--- Task statement ---
Tell me how many lines in the data include "yarn", and keep the reply to that number.

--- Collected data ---
====
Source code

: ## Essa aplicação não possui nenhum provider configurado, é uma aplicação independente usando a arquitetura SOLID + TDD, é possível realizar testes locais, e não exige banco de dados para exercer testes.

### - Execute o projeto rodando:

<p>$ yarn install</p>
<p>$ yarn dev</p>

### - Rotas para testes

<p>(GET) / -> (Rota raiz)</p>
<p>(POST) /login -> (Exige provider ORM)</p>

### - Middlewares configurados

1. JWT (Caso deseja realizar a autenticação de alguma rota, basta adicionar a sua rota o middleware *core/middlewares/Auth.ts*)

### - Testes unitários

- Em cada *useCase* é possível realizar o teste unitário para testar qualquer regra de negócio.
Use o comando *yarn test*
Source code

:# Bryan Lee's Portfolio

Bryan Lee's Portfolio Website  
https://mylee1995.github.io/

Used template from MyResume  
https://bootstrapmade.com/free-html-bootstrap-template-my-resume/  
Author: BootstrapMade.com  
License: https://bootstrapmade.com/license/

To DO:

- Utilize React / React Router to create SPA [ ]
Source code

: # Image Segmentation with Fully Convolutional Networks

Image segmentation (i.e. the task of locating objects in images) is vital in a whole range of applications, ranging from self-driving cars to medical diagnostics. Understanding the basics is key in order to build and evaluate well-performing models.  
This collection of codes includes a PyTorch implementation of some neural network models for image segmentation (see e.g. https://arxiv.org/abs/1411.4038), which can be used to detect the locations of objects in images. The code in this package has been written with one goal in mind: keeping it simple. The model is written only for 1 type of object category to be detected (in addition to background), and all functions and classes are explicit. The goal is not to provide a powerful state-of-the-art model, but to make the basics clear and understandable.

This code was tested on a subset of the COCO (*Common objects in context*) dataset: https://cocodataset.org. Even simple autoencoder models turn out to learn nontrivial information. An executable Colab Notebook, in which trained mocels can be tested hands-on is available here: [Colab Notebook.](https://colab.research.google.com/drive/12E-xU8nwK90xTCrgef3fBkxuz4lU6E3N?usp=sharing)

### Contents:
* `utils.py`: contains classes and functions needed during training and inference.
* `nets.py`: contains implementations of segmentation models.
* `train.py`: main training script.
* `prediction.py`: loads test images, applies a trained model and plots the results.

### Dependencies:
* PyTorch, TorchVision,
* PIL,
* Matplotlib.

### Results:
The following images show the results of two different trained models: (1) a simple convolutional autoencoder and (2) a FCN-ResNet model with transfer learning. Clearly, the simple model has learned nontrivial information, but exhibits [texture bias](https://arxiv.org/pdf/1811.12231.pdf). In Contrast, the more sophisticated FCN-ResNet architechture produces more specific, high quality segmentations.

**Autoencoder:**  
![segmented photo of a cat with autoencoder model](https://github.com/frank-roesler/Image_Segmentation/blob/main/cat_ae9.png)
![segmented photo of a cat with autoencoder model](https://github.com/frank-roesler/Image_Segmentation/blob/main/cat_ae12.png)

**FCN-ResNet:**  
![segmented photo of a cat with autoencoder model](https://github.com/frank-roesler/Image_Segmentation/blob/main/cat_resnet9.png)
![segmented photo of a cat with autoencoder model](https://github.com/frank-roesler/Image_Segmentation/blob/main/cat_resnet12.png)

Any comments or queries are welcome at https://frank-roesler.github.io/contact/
====
--- Task answer ---
3